The second part opens with the celebrated horn solo, ‘Appel interstellaire’. It received a splendid performance from Ryan, echoes and all. Not only was there more tonal variegation than one might reasonably have hoped for; there was, more importantly still, a proper sense of narrative coherence. I could not help be put in mind at one point of the cor anglais solo from Act III of Tristan, as well as more obvious French horn-specific precedents. ‘Bryce Canyon et les rochers rouge-orange’ is the largest movement in the work. Again, it sometimes lacked the last word in rhythmical exactitude, but that was certainly not the case with the contributions from the soloists or indeed from the admirable LPO string section. Moreover, there was nothing that detracted or distracted from the sense of divine awe and majesty. Barto really pounded the bass of his instrument, the treble passages proving equal in authority.
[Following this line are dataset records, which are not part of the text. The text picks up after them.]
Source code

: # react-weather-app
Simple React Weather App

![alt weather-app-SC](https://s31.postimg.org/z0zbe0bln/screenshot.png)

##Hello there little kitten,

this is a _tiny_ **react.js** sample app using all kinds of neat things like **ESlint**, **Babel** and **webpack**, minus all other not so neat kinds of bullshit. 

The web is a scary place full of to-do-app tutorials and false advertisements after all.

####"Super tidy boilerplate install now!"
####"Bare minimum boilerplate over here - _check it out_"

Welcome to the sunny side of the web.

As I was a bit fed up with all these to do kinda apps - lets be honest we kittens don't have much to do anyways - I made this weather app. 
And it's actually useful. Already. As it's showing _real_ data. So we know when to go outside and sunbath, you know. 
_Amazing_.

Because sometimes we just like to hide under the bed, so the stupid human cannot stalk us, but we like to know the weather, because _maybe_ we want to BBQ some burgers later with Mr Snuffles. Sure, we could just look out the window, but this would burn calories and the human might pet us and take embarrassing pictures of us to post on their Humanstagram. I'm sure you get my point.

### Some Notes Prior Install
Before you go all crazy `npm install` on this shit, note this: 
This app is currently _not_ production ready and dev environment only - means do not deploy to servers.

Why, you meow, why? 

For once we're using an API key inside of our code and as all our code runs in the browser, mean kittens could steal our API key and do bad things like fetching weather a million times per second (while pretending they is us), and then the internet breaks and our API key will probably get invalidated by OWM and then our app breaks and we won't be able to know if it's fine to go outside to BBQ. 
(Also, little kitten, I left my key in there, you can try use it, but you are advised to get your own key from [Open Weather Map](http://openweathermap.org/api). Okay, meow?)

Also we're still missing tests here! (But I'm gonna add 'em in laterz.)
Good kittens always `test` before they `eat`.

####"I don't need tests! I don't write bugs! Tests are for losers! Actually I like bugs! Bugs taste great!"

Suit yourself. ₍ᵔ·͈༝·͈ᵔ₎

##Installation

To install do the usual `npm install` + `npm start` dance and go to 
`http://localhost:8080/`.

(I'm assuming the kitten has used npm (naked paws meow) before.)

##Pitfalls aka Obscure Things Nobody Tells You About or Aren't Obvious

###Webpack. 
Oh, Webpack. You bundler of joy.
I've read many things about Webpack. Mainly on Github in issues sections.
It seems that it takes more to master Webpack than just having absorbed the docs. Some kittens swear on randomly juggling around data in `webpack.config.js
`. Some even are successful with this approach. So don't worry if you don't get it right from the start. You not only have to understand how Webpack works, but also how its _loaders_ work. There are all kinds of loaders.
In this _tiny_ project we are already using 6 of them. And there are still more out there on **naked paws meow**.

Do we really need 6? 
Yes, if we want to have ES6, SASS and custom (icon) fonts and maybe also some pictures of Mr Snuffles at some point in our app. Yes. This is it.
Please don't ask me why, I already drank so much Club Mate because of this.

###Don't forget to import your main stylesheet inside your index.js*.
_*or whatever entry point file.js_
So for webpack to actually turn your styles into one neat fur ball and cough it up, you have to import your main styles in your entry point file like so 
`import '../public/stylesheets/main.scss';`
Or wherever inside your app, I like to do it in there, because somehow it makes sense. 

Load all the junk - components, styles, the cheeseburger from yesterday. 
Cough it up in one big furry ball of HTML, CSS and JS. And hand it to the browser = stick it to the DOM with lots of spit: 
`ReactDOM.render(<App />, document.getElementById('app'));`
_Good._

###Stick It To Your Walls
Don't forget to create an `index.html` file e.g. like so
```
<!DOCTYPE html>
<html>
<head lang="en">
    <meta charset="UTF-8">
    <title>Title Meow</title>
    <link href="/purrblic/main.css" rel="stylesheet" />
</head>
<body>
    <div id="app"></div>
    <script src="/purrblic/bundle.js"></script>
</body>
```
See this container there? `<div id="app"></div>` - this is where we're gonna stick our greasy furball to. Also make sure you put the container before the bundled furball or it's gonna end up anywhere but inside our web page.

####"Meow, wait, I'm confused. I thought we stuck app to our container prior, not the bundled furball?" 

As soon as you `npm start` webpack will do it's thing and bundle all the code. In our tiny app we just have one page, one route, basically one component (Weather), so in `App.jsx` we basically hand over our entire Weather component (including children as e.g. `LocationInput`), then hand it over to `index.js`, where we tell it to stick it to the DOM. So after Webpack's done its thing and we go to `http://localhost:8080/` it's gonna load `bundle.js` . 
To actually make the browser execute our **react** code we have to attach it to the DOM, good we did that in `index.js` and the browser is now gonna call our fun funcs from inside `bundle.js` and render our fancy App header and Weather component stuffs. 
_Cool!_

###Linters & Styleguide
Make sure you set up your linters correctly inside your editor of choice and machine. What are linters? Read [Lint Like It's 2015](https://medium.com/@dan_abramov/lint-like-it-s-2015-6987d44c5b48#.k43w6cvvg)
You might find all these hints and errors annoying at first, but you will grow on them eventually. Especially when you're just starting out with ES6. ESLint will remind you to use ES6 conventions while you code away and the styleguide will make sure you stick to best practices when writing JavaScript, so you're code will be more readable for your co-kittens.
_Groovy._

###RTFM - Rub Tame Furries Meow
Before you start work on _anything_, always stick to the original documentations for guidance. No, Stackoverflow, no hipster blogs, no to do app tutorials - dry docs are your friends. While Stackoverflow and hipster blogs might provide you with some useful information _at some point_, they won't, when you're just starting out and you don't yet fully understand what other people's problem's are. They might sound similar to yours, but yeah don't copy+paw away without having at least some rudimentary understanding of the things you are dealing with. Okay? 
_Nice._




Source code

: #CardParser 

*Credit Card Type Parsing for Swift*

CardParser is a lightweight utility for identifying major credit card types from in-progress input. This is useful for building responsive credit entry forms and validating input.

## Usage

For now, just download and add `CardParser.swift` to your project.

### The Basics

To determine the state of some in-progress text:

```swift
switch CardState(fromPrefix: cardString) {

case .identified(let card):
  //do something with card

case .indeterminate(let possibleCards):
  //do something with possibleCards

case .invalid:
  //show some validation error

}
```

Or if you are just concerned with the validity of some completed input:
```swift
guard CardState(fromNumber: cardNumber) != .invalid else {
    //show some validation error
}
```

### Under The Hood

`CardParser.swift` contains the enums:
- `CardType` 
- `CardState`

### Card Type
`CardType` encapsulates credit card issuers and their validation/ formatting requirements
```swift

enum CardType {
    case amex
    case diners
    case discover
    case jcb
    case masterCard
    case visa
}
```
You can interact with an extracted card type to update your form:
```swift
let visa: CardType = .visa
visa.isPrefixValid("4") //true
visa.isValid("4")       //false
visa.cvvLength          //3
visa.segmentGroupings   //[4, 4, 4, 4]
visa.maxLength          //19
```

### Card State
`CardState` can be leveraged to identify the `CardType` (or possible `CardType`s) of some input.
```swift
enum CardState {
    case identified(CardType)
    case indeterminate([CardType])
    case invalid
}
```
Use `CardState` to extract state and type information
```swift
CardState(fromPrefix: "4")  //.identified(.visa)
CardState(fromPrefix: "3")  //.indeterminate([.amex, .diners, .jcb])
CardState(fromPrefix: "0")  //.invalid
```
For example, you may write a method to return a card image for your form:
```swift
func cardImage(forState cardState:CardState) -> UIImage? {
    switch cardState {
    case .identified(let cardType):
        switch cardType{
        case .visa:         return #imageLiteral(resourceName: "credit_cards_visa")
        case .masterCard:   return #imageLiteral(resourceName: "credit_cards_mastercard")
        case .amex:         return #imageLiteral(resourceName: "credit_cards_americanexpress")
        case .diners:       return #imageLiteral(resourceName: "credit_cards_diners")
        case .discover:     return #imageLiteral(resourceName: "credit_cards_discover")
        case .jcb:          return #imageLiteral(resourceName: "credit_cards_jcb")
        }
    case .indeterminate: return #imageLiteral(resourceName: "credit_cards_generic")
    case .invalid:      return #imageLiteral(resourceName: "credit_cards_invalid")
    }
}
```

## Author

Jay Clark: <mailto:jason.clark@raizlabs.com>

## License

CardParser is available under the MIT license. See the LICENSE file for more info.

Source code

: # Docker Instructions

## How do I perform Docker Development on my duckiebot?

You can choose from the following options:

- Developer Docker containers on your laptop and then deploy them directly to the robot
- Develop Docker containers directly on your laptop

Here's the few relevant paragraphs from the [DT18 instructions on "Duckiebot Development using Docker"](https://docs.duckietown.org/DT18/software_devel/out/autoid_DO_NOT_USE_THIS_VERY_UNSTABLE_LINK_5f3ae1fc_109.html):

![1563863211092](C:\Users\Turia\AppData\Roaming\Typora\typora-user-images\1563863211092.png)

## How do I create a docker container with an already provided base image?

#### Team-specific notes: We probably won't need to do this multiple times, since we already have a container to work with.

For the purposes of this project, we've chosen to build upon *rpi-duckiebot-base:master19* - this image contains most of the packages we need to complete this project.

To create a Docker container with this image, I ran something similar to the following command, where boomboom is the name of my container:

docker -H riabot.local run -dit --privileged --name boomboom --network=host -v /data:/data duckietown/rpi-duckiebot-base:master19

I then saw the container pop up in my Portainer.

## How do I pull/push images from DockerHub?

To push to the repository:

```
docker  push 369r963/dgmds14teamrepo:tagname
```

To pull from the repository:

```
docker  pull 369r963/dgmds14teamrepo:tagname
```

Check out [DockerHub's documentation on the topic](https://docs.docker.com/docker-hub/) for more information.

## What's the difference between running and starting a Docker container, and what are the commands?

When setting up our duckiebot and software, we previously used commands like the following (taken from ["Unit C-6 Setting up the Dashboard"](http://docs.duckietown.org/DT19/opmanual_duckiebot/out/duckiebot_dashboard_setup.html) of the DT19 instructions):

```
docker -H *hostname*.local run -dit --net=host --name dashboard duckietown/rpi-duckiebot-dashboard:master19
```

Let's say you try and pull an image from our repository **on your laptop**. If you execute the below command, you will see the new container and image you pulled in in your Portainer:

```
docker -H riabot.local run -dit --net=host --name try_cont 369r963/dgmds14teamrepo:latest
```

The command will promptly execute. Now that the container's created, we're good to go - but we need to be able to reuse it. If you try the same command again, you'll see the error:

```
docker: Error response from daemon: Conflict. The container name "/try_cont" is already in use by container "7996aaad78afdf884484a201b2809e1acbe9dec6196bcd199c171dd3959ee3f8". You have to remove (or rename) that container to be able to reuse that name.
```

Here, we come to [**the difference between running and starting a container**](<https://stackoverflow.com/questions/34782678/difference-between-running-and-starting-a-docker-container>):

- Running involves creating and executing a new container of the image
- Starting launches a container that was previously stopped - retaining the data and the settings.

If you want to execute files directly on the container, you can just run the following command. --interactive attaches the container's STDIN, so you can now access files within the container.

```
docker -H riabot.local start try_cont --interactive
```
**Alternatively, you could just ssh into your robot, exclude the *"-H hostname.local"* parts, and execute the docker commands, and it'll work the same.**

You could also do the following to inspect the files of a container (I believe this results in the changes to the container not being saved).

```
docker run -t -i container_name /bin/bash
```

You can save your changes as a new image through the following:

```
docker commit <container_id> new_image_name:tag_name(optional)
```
‘Les Ressuscités et le chant de l’étoile Aldébaran’ opens the third and final part. It initially offered a post-Debussyan air of hazy mystery, which Messia(e)nic certitude soon broke through. Despite a few loose ends, the music’s hieratic progress mesmerised. Barto’s second solo movement, ‘Le Moqueur Polyglotte’, was impressive: songful and muscular. At the same time, I entertained the doubtless heretical thought that this mockingbird perhaps overstays his welcome. ‘La Grive des bois’ offered another occasion for percussionists, both solo and orchestral, to shine, which they did. ‘Omao, Leiothrix, Elepaio, Shama’ showed, amongst other things, that the horns had not gone away, their opening calls leaving us in no doubt about that. A wonderful chorus of birdsong followed: a sense imparted of triumph being prepared. And so it came to pass in ‘Zion Park et la Cité Céleste’, a typically Messiaenesque celestial coronation. The birds were far from silenced; rather they were sublimated – assumed? – into a new heaven-scape, itself summoned into being by the divine brass chorale, implacable yet not without tenderness. This final movement thus proved summative in a musical and a theological sense. Its conclusion sent shivers down the spine; as Messiaen put it, ‘the bells ring out, heralding the ultimate joy.’